*Work instructions*.
Extract only the lines from the start of the entries below to the line with "mixtral-8x7b-32768 | colombia | historia", inclusive; omit every picture.

++++ Materials provided

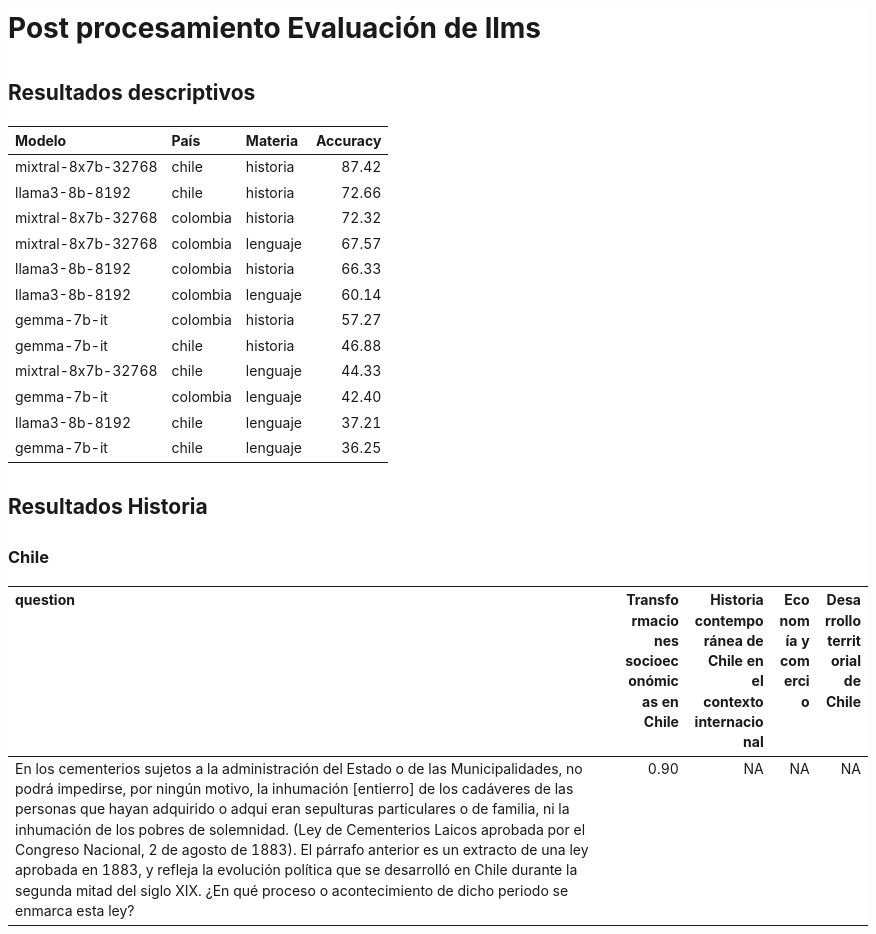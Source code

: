 Post procesamiento Evaluación de llms
================

## Resultados descriptivos

| Modelo             | País     | Materia  | Accuracy |
|:-------------------|:---------|:---------|---------:|
| mixtral-8x7b-32768 | chile    | historia |    87.42 |
| llama3-8b-8192     | chile    | historia |    72.66 |
| mixtral-8x7b-32768 | colombia | historia |    72.32 |
| mixtral-8x7b-32768 | colombia | lenguaje |    67.57 |
| llama3-8b-8192     | colombia | historia |    66.33 |
| llama3-8b-8192     | colombia | lenguaje |    60.14 |
| gemma-7b-it        | colombia | historia |    57.27 |
| gemma-7b-it        | chile    | historia |    46.88 |
| mixtral-8x7b-32768 | chile    | lenguaje |    44.33 |
| gemma-7b-it        | colombia | lenguaje |    42.40 |
| llama3-8b-8192     | chile    | lenguaje |    37.21 |
| gemma-7b-it        | chile    | lenguaje |    36.25 |

## Resultados Historia

### Chile

| question                                                                                                                                                                                                                                                                                                                                                                                                                                                                                                                                                                                                                                                                                                                                                                                                                                                                                                                                                                                                                                                                                                                                                                                                                                                                                                                                                                                                                                        | Transformaciones socioeconómicas en Chile | Historia contemporánea de Chile en el contexto internacional | Economía y comercio | Desarrollo territorial de Chile |
|:------------------------------------------------------------------------------------------------------------------------------------------------------------------------------------------------------------------------------------------------------------------------------------------------------------------------------------------------------------------------------------------------------------------------------------------------------------------------------------------------------------------------------------------------------------------------------------------------------------------------------------------------------------------------------------------------------------------------------------------------------------------------------------------------------------------------------------------------------------------------------------------------------------------------------------------------------------------------------------------------------------------------------------------------------------------------------------------------------------------------------------------------------------------------------------------------------------------------------------------------------------------------------------------------------------------------------------------------------------------------------------------------------------------------------------------------|------------------------------------------:|-------------------------------------------------------------:|--------------------:|--------------------------------:|
| En los cementerios sujetos a la administración del Estado o de las Municipalidades, no podrá impedirse, por ningún motivo, la inhumación \[entierro\] de los cadáveres de las personas que hayan adquirido o adqui eran sepulturas particulares o de familia, ni la inhumación de los pobres de solemnidad. (Ley de Cementerios Laicos aprobada por el Congreso Nacional, 2 de agosto de 1883). El párrafo anterior es un extracto de una ley aprobada en 1883, y refleja la evolución política que se desarrolló en Chile durante la segunda mitad del siglo XIX. ¿En qué proceso o acontecimiento de dicho periodo se enmarca esta ley?                                                                                                                                                                                                                                                                                                                                                                                                                                                                                                                                                                                                                                                                                                                                                                                                       |                                      0.90 |                                                           NA |                  NA |                              NA |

++++++++

*The completed task*.
Source code

: Post procesamiento Evaluación de llms
================

## Resultados descriptivos

| Modelo             | País     | Materia  | Accuracy |
|:-------------------|:---------|:---------|---------:|
| mixtral-8x7b-32768 | chile    | historia |    87.42 |
| llama3-8b-8192     | chile    | historia |    72.66 |
| mixtral-8x7b-32768 | colombia | historia |    72.32 |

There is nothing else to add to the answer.